Terms & Conditions
These terms and conditions set out the general terms under which we undertake our business
1. Introduction
These terms and conditions set out the general terms under which we undertake our business. These terms along with your proposal and engagement letter together form the entire agreement (“the contract”).
If there is any inconsistency between the general terms and conditions and the proposal or engagement letter, then the General Terms and Conditions shall take precedence unless the Agreement refers to and modifies a specific provision of the Terms.
These term and conditions apply to any current work and to any future work we do for you (unless we agree in writing to change these terms).
You acknowledge you have the authority to agree to these Terms & Conditions for all entities listed and others that you ask us to act for.
Reference in these terms to “we”, “us” and “our” is to Trio & Co. Limited (Trio). Reference in these terms to “you” and “your” is to the entities and any other individuals included in your proposal and Terms of Engagement Letter
Occasionally we may amend these terms and conditions. If we make changes, we will let you know in writing and you will be bound by the updated terms from the date of our communication to you. If you do not accept such amendments, you must notify us promptly in which case you may terminate our engagement in accordance with section 15 below and those amendments will not apply prior to such termination.
These terms and conditions were last updated on 6 November 2024.
2. Who may instruct us
You confirm that you, and any other person you nominate in writing from time to time (provided we have acknowledged such nomination), are authorised to give us instructions and information on behalf of all persons we are acting for and to receive our advice and documents on their behalf.
If we are acting for a business, and we receive conflicting advice, information or instructions from different persons, we may refer the matter to the board of directors, partners or proprietors (as applicable) and act only as requested by them.
3. You and your spouse/partner
If we are acting for you and your spouse or partner, we will advise you and your [spouse/partner] on the basis that you are a family unit with shared interests.
We may deal with either of you and may discuss with either of you the affairs of the other. If you wish to change these arrangements, please let us know.
4. AML/CFT Act
We are required to comply with the Anti-Money Laundering and Countering Financing of Terrorism Act 2009 (AML/CFT Act). Where we are required to conduct customer due diligence, this Act does not allow us to act, or continue to act, for our clients unless we have conducted that due diligence.
To verify your identity we may request from you such information as we require for these purposes and make searches of appropriate databases.
5. Qualifications on our services
To the extent our services involve the performance of services established by law, nothing in the engagement letter or these terms reduce our obligations under such law.
You must not act on advice given by us on an earlier occasion without first confirming with us that the advice is still valid.
Our services are limited exclusively to those you have engaged us to perform.
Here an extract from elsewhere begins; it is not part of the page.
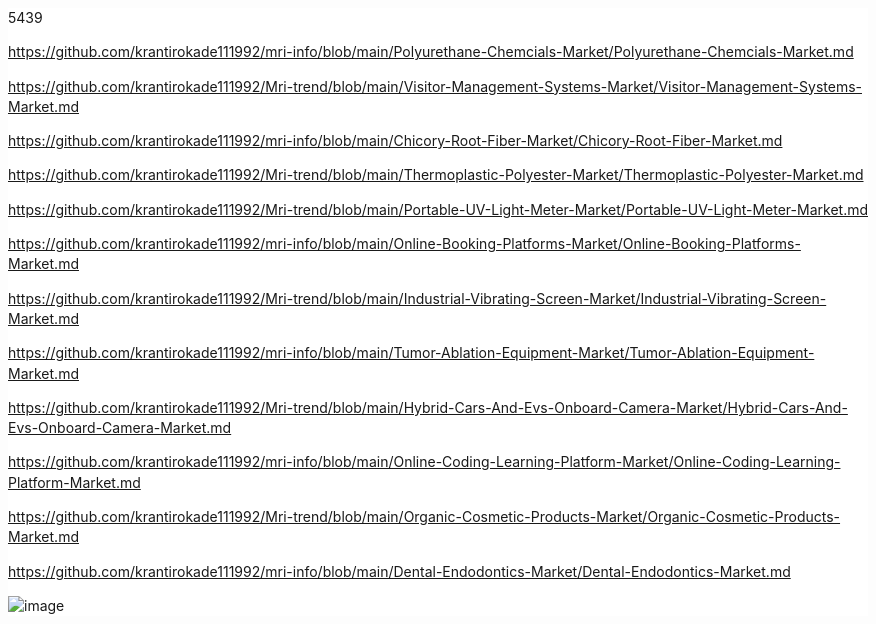 5439</p><p><a href="https://github.com/krantirokade111992/mri-info/blob/main/Polyurethane-Chemcials-Market/Polyurethane-Chemcials-Market.md">https://github.com/krantirokade111992/mri-info/blob/main/Polyurethane-Chemcials-Market/Polyurethane-Chemcials-Market.md</a></p><p><a href="https://github.com/krantirokade111992/Mri-trend/blob/main/Visitor-Management-Systems-Market/Visitor-Management-Systems-Market.md">https://github.com/krantirokade111992/Mri-trend/blob/main/Visitor-Management-Systems-Market/Visitor-Management-Systems-Market.md</a></p><p><a href="https://github.com/krantirokade111992/mri-info/blob/main/Chicory-Root-Fiber-Market/Chicory-Root-Fiber-Market.md">https://github.com/krantirokade111992/mri-info/blob/main/Chicory-Root-Fiber-Market/Chicory-Root-Fiber-Market.md</a></p><p><a href="https://github.com/krantirokade111992/Mri-trend/blob/main/Thermoplastic-Polyester-Market/Thermoplastic-Polyester-Market.md">https://github.com/krantirokade111992/Mri-trend/blob/main/Thermoplastic-Polyester-Market/Thermoplastic-Polyester-Market.md</a></p><p><a href="https://github.com/krantirokade111992/Mri-trend/blob/main/Portable-UV-Light-Meter-Market/Portable-UV-Light-Meter-Market.md">https://github.com/krantirokade111992/Mri-trend/blob/main/Portable-UV-Light-Meter-Market/Portable-UV-Light-Meter-Market.md</a></p><p><a href="https://github.com/krantirokade111992/mri-info/blob/main/Online-Booking-Platforms-Market/Online-Booking-Platforms-Market.md">https://github.com/krantirokade111992/mri-info/blob/main/Online-Booking-Platforms-Market/Online-Booking-Platforms-Market.md</a></p><p><a href="https://github.com/krantirokade111992/Mri-trend/blob/main/Industrial-Vibrating-Screen-Market/Industrial-Vibrating-Screen-Market.md">https://github.com/krantirokade111992/Mri-trend/blob/main/Industrial-Vibrating-Screen-Market/Industrial-Vibrating-Screen-Market.md</a></p><p><a href="https://github.com/krantirokade111992/mri-info/blob/main/Tumor-Ablation-Equipment-Market/Tumor-Ablation-Equipment-Market.md">https://github.com/krantirokade111992/mri-info/blob/main/Tumor-Ablation-Equipment-Market/Tumor-Ablation-Equipment-Market.md</a></p><p><a href="https://github.com/krantirokade111992/Mri-trend/blob/main/Hybrid-Cars-And-Evs-Onboard-Camera-Market/Hybrid-Cars-And-Evs-Onboard-Camera-Market.md">https://github.com/krantirokade111992/Mri-trend/blob/main/Hybrid-Cars-And-Evs-Onboard-Camera-Market/Hybrid-Cars-And-Evs-Onboard-Camera-Market.md</a></p><p><a href="https://github.com/krantirokade111992/mri-info/blob/main/Online-Coding-Learning-Platform-Market/Online-Coding-Learning-Platform-Market.md">https://github.com/krantirokade111992/mri-info/blob/main/Online-Coding-Learning-Platform-Market/Online-Coding-Learning-Platform-Market.md</a></p><p><a href="https://github.com/krantirokade111992/Mri-trend/blob/main/Organic-Cosmetic-Products-Market/Organic-Cosmetic-Products-Market.md">https://github.com/krantirokade111992/Mri-trend/blob/main/Organic-Cosmetic-Products-Market/Organic-Cosmetic-Products-Market.md</a></p><p><a href="https://github.com/krantirokade111992/mri-info/blob/main/Dental-Endodontics-Market/Dental-Endodontics-Market.md">https://github.com/krantirokade111992/mri-info/blob/main/Dental-Endodontics-Market/Dental-Endodontics-Market.md</a></p>
![image](https://github.com/user-attachments/assets/e156323c-3f2b-4396-aad8-7598c0220f0f)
Unless otherwise specified in the engagement letter, our services cannot be relied upon to disclose irregularities and errors, including fraud and other illegal acts, in your affairs. Neither an audit nor a review will
be conducted and, accordingly, no assurance will be expressed.
Our work relating to forecasts of future profits, cash flows or financial positions are estimates based on the information provided at the time. We can in no way guarantee or otherwise warrant that these results will be achieved.
6. Reliance on advice
We will endeavour to record all advice on important matters in writing. Advice given verbally is not intended to be relied upon unless confirmed in writing. If we provide verbal advice (for example during a meeting or telephone conversation) that you wish to rely on, you must ask us to confirm the advice in writing.
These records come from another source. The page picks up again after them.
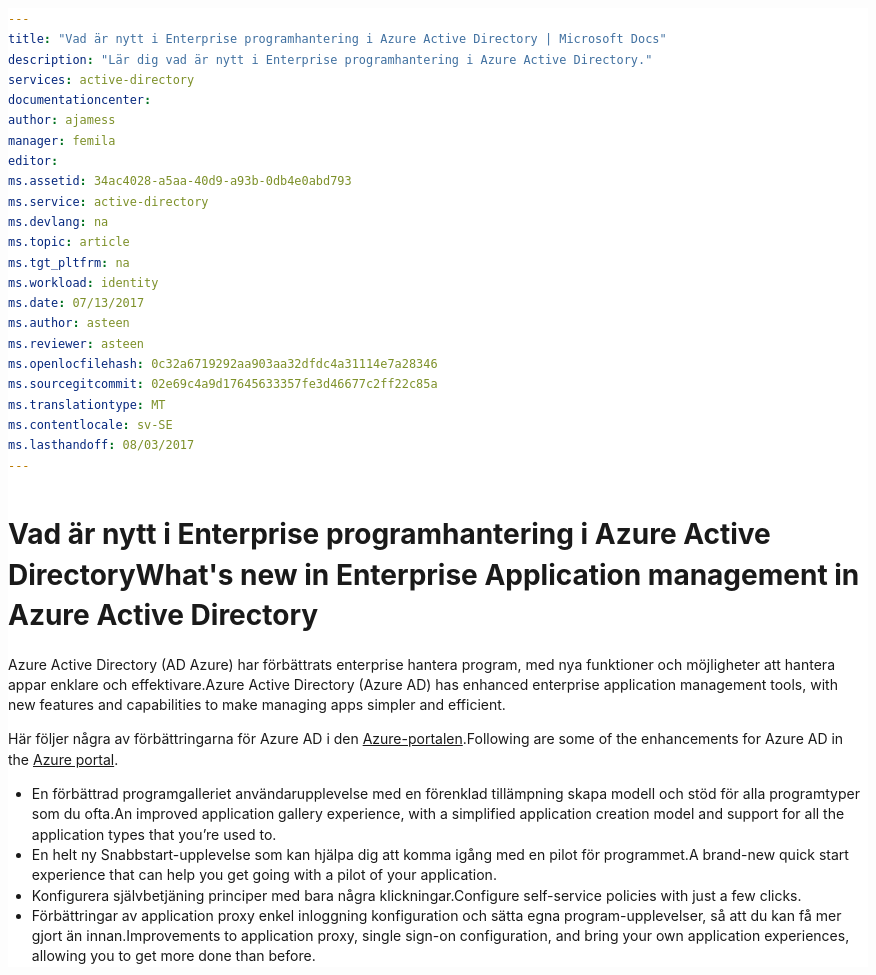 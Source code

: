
 ```yaml
---
title: "Vad är nytt i Enterprise programhantering i Azure Active Directory | Microsoft Docs"
description: "Lär dig vad är nytt i Enterprise programhantering i Azure Active Directory."
services: active-directory
documentationcenter: 
author: ajamess
manager: femila
editor: 
ms.assetid: 34ac4028-a5aa-40d9-a93b-0db4e0abd793
ms.service: active-directory
ms.devlang: na
ms.topic: article
ms.tgt_pltfrm: na
ms.workload: identity
ms.date: 07/13/2017
ms.author: asteen
ms.reviewer: asteen
ms.openlocfilehash: 0c32a6719292aa903aa32dfdc4a31114e7a28346
ms.sourcegitcommit: 02e69c4a9d17645633357fe3d46677c2ff22c85a
ms.translationtype: MT
ms.contentlocale: sv-SE
ms.lasthandoff: 08/03/2017
---
```

# <a name="whats-new-in-enterprise-application-management-in-azure-active-directory"></a><span data-ttu-id="3891b-103">Vad är nytt i Enterprise programhantering i Azure Active Directory</span><span class="sxs-lookup"><span data-stu-id="3891b-103">What's new in Enterprise Application management in Azure Active Directory</span></span> 

<span data-ttu-id="3891b-104">Azure Active Directory (AD Azure) har förbättrats enterprise hantera program, med nya funktioner och möjligheter att hantera appar enklare och effektivare.</span><span class="sxs-lookup"><span data-stu-id="3891b-104">Azure Active Directory (Azure AD) has enhanced enterprise application management tools, with new features and capabilities to make managing apps simpler and efficient.</span></span>

<span data-ttu-id="3891b-105">Här följer några av förbättringarna för Azure AD i den [Azure-portalen](https://portal.azure.com).</span><span class="sxs-lookup"><span data-stu-id="3891b-105">Following are some of the enhancements for Azure AD in the [Azure portal](https://portal.azure.com).</span></span>

- <span data-ttu-id="3891b-106">En förbättrad programgalleriet användarupplevelse med en förenklad tillämpning skapa modell och stöd för alla programtyper som du ofta.</span><span class="sxs-lookup"><span data-stu-id="3891b-106">An improved application gallery experience, with a simplified application creation model and support for all the application types that you’re used to.</span></span> 
- <span data-ttu-id="3891b-107">En helt ny Snabbstart-upplevelse som kan hjälpa dig att komma igång med en pilot för programmet.</span><span class="sxs-lookup"><span data-stu-id="3891b-107">A brand-new quick start experience that can help you get going with a pilot of your application.</span></span> 
- <span data-ttu-id="3891b-108">Konfigurera självbetjäning principer med bara några klickningar.</span><span class="sxs-lookup"><span data-stu-id="3891b-108">Configure self-service policies with just a few clicks.</span></span> 
- <span data-ttu-id="3891b-109">Förbättringar av application proxy enkel inloggning konfiguration och sätta egna program-upplevelser, så att du kan få mer gjort än innan.</span><span class="sxs-lookup"><span data-stu-id="3891b-109">Improvements to application proxy, single sign-on configuration, and bring your own application experiences, allowing you to get more done than before.</span></span>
Our work is based on our understanding of current taxation laws at the time of performing that work and our knowledge of your particular circumstances. We cannot guarantee that the Inland Revenue Department will adopt the same opinion as us. Therefore, we accept no responsibility for different outcomes arising from future taxation changes, or from the Inland Revenue Department disagreeing with our opinions on taxation interpretation.
7. Your responsibilities
You must provide us with all information necessary for dealing with your affairs including information which we reasonably request, in sufficient time to enable our services to be completed before any applicable deadline.
We will rely on such information being true, correct and complete and will not verify or audit the information.
We shall endeavour to advise the amounts and due dates for tax payments. However, the responsibility for paying the correct tax rests with you, the taxpayer. Any penalties arising from lateness, errors, wrong estimates or for any other reason are payable by you as the taxpayer.
You authorise us to approach such third parties as may be appropriate for information that we consider necessary to deal with your affairs.
You must keep us informed on a timely basis of changes in your circumstances that may affect our services.
8. Storage and retention of records
You have a legal responsibility to retain documents and records relevant to your tax affairs for seven years.
We are a paperless, cloud based business. All records are stored electronically using third party providers and may be stored overseas on external servers. We endeavour to use providers who maintain best-practice security. All records are stored for the minimum legal period, then destroyed.
Any physical records received by us will be scanned, and the physical records destroyed unless you request that we return these documents to you.
9. Communication
You must advise of any changes to your contact details. We may send any communications to the last contact details you have provided.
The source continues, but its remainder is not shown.